Sayın Başkan, değerli milletvekilleri; bu tasarıyla yapılmak istenen fırsatçı düzenlemelerden birisi de acele kamulaştırma meselesidir. AKP Hükûmetinin hemen hemen bütün rant içerikli uygulamalarında başvurduğu acele kamulaştırma yetkisi bu tasarıda da önümüze gelmektedir. Tasarıda serbest bölgelerde Bakanlar Kurulu kararıyla işletmeciler lehine yetki kullanımı düzenlenmiştir. Daha önce özellikle HES uygulamalarında sıkça başvurulan bu yetki, başta mülkiyet hakkı olmak üzere temel insan haklarını yok sayan bir boyuta varmış bulunmaktadır. Afet Kanunu, Maden Kanunu, Turizmi Teşvik Kanunu, Doğal Gaz Piyasası Kanunu gibi yasalarla yaygınlık kazanan acele kamulaştırma yetkisi, artık birçok kanunda karşımıza çıkmaktadır. Bildiğiniz gibi acele kamulaştırmanın referansı 1939 yılında savaş koşullarına göre çıkarılan 3634 sayılı Yasa'dır. AKP'nin iktidar olduğu dönemdeyse bu yasaya çok sık başvurularak özellikle yandaş sermaye lehine, kamunun ve doğanın ise aleyhine olacak biçimde suistimaller devam etmiştir.

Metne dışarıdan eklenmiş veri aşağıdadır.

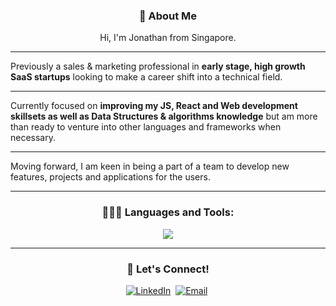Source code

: <h3 align="center"><b>👋 About Me</b></h3>
    <p align="center">
    Hi, I'm Jonathan from Singapore.
    <hr>
    Previously a sales & marketing professional in <b>early stage, high growth SaaS startups</b> looking to make a career shift into a technical field.
    <hr>
    Currently focused on <b>improving my JS, React and Web development skillsets as well as Data Structures & algorithms knowledge</b> but am more than ready to venture into other languages and frameworks when necessary.
    <hr>
    Moving forward, I am keen in being a part of a team to develop new features, projects and applications for the users.
    </p>
<hr>
<h3 align="center"><b>👩🏻‍💻 Languages and Tools:</b></h3>
    <p align="center">
    <img src="https://skillicons.dev/icons?i=js,html,css,jest,materialui,git,github,react,tailwind,nodejs,express,mongodb,vscode,npm,vite,vercel,figma" />
    </p>
<hr>
<h3 align="center"><b>🔗 Let's Connect!</b></h3>
    <p align="center">
        <a href="https://www.linkedin.com/in/jonathan-quek-ww/"><img src="https://skillicons.dev/icons?i=linkedin"" alt="LinkedIn"/></a>&nbsp
        <a href="mailto: jonathan.quekww@gmail.com"><img src="https://skillicons.dev/icons?i=gmail" alt="Email"/></a>&nbsp
    </p>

Sayın Başkan, değerli milletvekilleri; temel meselelerimizi tali ve yüzeysel düzenlemelerle çözemeyeceğimizi artık anlamak durumundayız. Türkiye'nin kendi kapasitesinin ve iç dinamiklerinin durağan hâle getirilmesinden, kırılgan hâle getirilmesinden AKP Hükûmeti sorumludur. Bunu gizlemeye çalışmak bu gerçeği değiştirmeyecektir.

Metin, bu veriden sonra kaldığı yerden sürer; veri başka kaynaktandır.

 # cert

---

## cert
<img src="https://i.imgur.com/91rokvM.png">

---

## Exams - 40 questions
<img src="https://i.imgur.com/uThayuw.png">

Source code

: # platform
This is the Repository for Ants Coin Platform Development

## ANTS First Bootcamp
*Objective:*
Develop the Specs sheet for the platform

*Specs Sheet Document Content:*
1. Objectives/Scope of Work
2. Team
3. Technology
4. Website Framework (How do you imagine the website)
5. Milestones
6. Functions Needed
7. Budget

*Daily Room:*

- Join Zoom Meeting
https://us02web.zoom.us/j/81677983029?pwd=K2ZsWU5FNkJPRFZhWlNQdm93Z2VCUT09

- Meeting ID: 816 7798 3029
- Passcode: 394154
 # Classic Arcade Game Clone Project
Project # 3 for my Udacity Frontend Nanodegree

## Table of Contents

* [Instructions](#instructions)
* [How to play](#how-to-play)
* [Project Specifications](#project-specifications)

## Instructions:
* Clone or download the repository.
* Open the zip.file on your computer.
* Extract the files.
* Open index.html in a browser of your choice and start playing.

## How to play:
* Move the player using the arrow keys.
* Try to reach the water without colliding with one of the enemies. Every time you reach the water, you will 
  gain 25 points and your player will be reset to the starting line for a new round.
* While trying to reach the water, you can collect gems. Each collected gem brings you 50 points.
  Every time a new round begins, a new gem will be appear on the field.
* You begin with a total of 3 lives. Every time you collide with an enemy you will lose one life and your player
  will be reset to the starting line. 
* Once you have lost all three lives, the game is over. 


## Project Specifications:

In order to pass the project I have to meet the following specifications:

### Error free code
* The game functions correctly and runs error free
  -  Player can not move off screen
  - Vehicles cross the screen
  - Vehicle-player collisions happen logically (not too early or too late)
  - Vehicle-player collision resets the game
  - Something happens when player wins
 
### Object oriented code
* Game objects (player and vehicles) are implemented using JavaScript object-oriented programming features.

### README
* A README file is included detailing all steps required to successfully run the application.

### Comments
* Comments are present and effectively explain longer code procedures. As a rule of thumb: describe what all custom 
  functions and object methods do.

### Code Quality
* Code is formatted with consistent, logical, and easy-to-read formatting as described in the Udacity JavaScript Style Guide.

Değerli milletvekilleri, şu gerçeğin altını çizmeliyiz: Bir ülkenin üçüncü siyasi partisinin eş genel başkanlarının, milletvekillerinin evrensel hukuka ve Anayasa'ya aykırı biçimde dokunulmazlıklarının kaldırıldığı ve sonrasında yine hukuksuzca tutuklandıkları, her an keyfî biçimde gözaltına alındıkları, seçilmiş belediye başkanlarının tutuklandıkları, belediyelere kayyumların atandığı bir ülkede yaşamaktayız.

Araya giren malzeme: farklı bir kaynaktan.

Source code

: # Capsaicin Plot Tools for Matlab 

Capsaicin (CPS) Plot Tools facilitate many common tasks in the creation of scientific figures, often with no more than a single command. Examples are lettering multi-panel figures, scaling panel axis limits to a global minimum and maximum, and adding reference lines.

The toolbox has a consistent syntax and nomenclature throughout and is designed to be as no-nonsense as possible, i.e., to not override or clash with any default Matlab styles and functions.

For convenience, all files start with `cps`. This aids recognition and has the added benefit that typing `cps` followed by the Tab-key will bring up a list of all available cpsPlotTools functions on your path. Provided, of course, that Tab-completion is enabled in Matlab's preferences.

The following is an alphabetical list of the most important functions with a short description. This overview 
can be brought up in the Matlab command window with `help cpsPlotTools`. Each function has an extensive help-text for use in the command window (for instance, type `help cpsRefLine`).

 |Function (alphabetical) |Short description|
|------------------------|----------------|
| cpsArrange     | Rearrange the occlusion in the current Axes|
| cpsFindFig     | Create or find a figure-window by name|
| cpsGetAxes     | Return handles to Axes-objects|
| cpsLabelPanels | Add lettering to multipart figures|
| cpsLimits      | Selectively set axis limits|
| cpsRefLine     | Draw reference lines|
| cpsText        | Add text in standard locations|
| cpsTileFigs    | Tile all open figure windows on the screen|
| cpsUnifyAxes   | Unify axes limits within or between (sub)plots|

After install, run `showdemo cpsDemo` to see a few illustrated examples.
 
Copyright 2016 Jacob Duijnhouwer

Keyfî OHAL uygulamaları, insanların KHK'larla sorgusuz sualsiz işten atılmaları, akademisyenlerin üniversitelerden atılmaları, sivil toplum örgütlerinin kapılarının mühürlenmesi, mallarına el konulması, gazetelerin, televizyonların pervasızca kapatılması, gazetecilerin cezaevlerine atılması siyasi krizlerle birlikte ekonomik krizlere de özel davetiye çıkarmak anlamına gelmektedir. İnsanlarımız ve dış dünya, ülkemizin geleceğine dair son derece kaygılıdır. Kimsenin can güvenliği kalmamış durumdadır. Şu an yaşadığımız krizlerin gerçek sebepleri bunlardır.

Tüm bunlar yetmiyormuş gibi, antidemokratik yöntemlerle hazırlanan ve antidemokratik bir ortamda referanduma götürülecek olan ve ülke sorunlarımızı katlayarak artıracak bir Anayasa değişikliği paketini halkın önüne götürmek gibi son derece yanlış ve tehlikeli bir gelişmeyle maalesef karşı karşıyayız.

Sayın Başkan, değerli milletvekilleri; siyasi istikrarın bulunmadığı bir ülke ekonomik yatırımlar bakımından da güvenilir bir ülke olamaz. Çünkü bir yatırımcının yatırım yaparken arayacağı en önemli temel şartlardan birisi de istikrardır. İstikrarı sağlamadan yapılacak yüzeysel yasal düzenlemelerin gerçekçi bir karşılığı olamayacaktır. İstikrar için acilen atmamız gereken en acil adım ise demokratik siyasetin, demokratik toplumsal yaşamın önünü açmaktır diyor, tekrar Genel Kurulu saygıyla selamlıyorum. (HDP sıralarından alkışlar)

BAŞKAN - Teşekkür ederim Sayın Dora.